### Requirement
Begin at the top of the entries below and write out every line through the one containing "2. **Derivation**: Contains", excluding pictures.

### Recorded data
==========

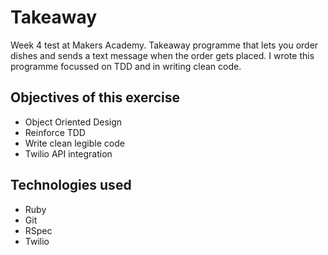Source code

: Takeaway
========

Week 4 test at Makers Academy. Takeaway programme that lets you order dishes and sends a text message when the order gets placed. I wrote this programme focussed on TDD and in writing clean code.

Objectives of this exercise
---------------------------

- Object Oriented Design
- Reinforce TDD
- Write clean legible code
- Twilio API integration


Technologies used
--------------------

- Ruby
- Git
- RSpec
- Twilio
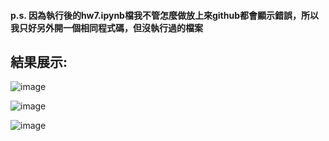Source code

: #### p.s. 因為執行後的hw7.ipynb檔我不管怎麼做放上來github都會顯示錯誤，所以我只好另外開一個相同程式碼，但沒執行過的檔案

## 結果展示:
![image](https://github.com/user-attachments/assets/1db92d28-43a6-40b4-b28d-ec80f1127c49)

![image](https://github.com/user-attachments/assets/7049b6d7-bc4d-4639-979a-3007d37f3190)

![image](https://github.com/user-attachments/assets/79784934-e9e5-45ef-891f-14882f03a326)
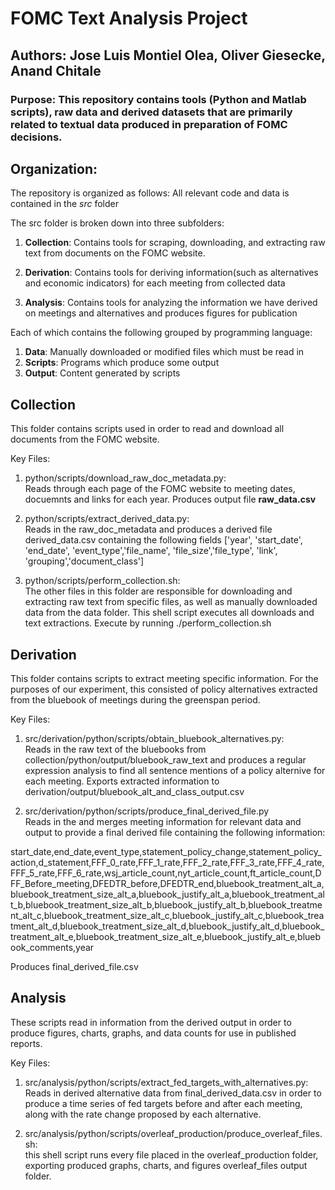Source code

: # FOMC Text Analysis Project
## Authors: Jose Luis Montiel Olea, Oliver Giesecke, Anand Chitale

### Purpose: This repository contains tools (Python and Matlab scripts), raw data and derived datasets that are primarily related to textual data produced in preparation of FOMC decisions.
## Organization:
The repository is organized as follows:
All relevant code and data is contained in the *src* folder

The src folder is broken down into three subfolders:

1. **Collection**: Contains tools for scraping, downloading, and extracting raw text from documents on the FOMC website.

2. **Derivation**: Contains tools for deriving information(such as alternatives and economic indicators) for each meeting from collected data

3. **Analysis**: Contains tools for analyzing the information we have derived on meetings and alternatives and produces figures for publication

Each of which contains the following grouped by programming language:
1. **Data**: Manually downloaded or modified files which must be read in
2. **Scripts**: Programs which produce some output
3. **Output**: Content generated by scripts


## Collection

This folder contains scripts used in order to read and download all documents from the FOMC website.

Key Files:
1. python/scripts/download_raw_doc_metadata.py:\
Reads through each page of the FOMC website to meeting dates, docuemnts and links for each year. Produces output file **raw_data.csv**

2. python/scripts/extract_derived_data.py:\
Reads in the raw_doc_metadata and produces a derived file derived_data.csv containing the following fields
['year', 'start_date', 'end_date', 'event_type','file_name', 'file_size','file_type', 'link', 'grouping','document_class']

3. python/scripts/perform_collection.sh:\
The other files in this folder are responsible for downloading and extracting raw text from specific files, as well as manually downloaded data from the data folder. This shell script executes all downloads and text extractions. Execute by running ./perform_collection.sh

## Derivation
This folder contains scripts to extract meeting specific information. For the purposes of our experiment, this consisted of policy alternatives extracted from the bluebook of meetings during the greenspan period.

Key Files:
1. src/derivation/python/scripts/obtain_bluebook_alternatives.py:\
Reads in the raw text of the bluebooks from collection/python/output/bluebook_raw_text and produces a regular expression analysis to find all sentence mentions of a policy alternive for each meeting. Exports extracted information to derivation/output/bluebook_alt_and_class_output.csv

2. src/derivation/python/scripts/produce_final_derived_file.py\
Reads in the and merges meeting information for relevant data and output to provide a final derived file containing the following information:

start_date,end_date,event_type,statement_policy_change,statement_policy_action,d_statement,FFF_0_rate,FFF_1_rate,FFF_2_rate,FFF_3_rate,FFF_4_rate,FFF_5_rate,FFF_6_rate,wsj_article_count,nyt_article_count,ft_article_count,DFF_Before_meeting,DFEDTR_before,DFEDTR_end,bluebook_treatment_alt_a,bluebook_treatment_size_alt_a,bluebook_justify_alt_a,bluebook_treatment_alt_b,bluebook_treatment_size_alt_b,bluebook_justify_alt_b,bluebook_treatment_alt_c,bluebook_treatment_size_alt_c,bluebook_justify_alt_c,bluebook_treatment_alt_d,bluebook_treatment_size_alt_d,bluebook_justify_alt_d,bluebook_treatment_alt_e,bluebook_treatment_size_alt_e,bluebook_justify_alt_e,bluebook_comments,year

Produces final_derived_file.csv


## Analysis
These scripts read in information from the derived output in order to produce figures, charts, graphs, and data counts for use in published reports.

Key Files:
1. src/analysis/python/scripts/extract_fed_targets_with_alternatives.py:\
Reads in derived alternative data from final_derived_data.csv in order to produce a time series of fed targets before and after each meeting, along with the rate change proposed by each alternative.

2. src/analysis/python/scripts/overleaf_production/produce_overleaf_files.sh:\
this shell script runs every file placed in the overleaf_production folder, exporting produced graphs, charts, and figures  overleaf_files output folder.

==========

### Solution
Source code

: Takeaway
========

Week 4 test at Makers Academy. Takeaway programme that lets you order dishes and sends a text message when the order gets placed. I wrote this programme focussed on TDD and in writing clean code.

Objectives of this exercise
---------------------------

- Object Oriented Design
- Reinforce TDD
- Write clean legible code
- Twilio API integration


Technologies used
--------------------

- Ruby
- Git
- RSpec
- Twilio
Source code

: #### p.s. 因為執行後的hw7.ipynb檔我不管怎麼做放上來github都會顯示錯誤，所以我只好另外開一個相同程式碼，但沒執行過的檔案

## 結果展示:
![image](https://github.com/user-attachments/assets/1db92d28-43a6-40b4-b28d-ec80f1127c49)

![image](https://github.com/user-attachments/assets/7049b6d7-bc4d-4639-979a-3007d37f3190)

![image](https://github.com/user-attachments/assets/79784934-e9e5-45ef-891f-14882f03a326)
Source code

: # FOMC Text Analysis Project
## Authors: Jose Luis Montiel Olea, Oliver Giesecke, Anand Chitale

### Purpose: This repository contains tools (Python and Matlab scripts), raw data and derived datasets that are primarily related to textual data produced in preparation of FOMC decisions.
## Organization:
The repository is organized as follows:
All relevant code and data is contained in the *src* folder

The src folder is broken down into three subfolders:

1. **Collection**: Contains tools for scraping, downloading, and extracting raw text from documents on the FOMC website.

2. **Derivation**: Contains tools for deriving information(such as alternatives and economic indicators) for each meeting from collected data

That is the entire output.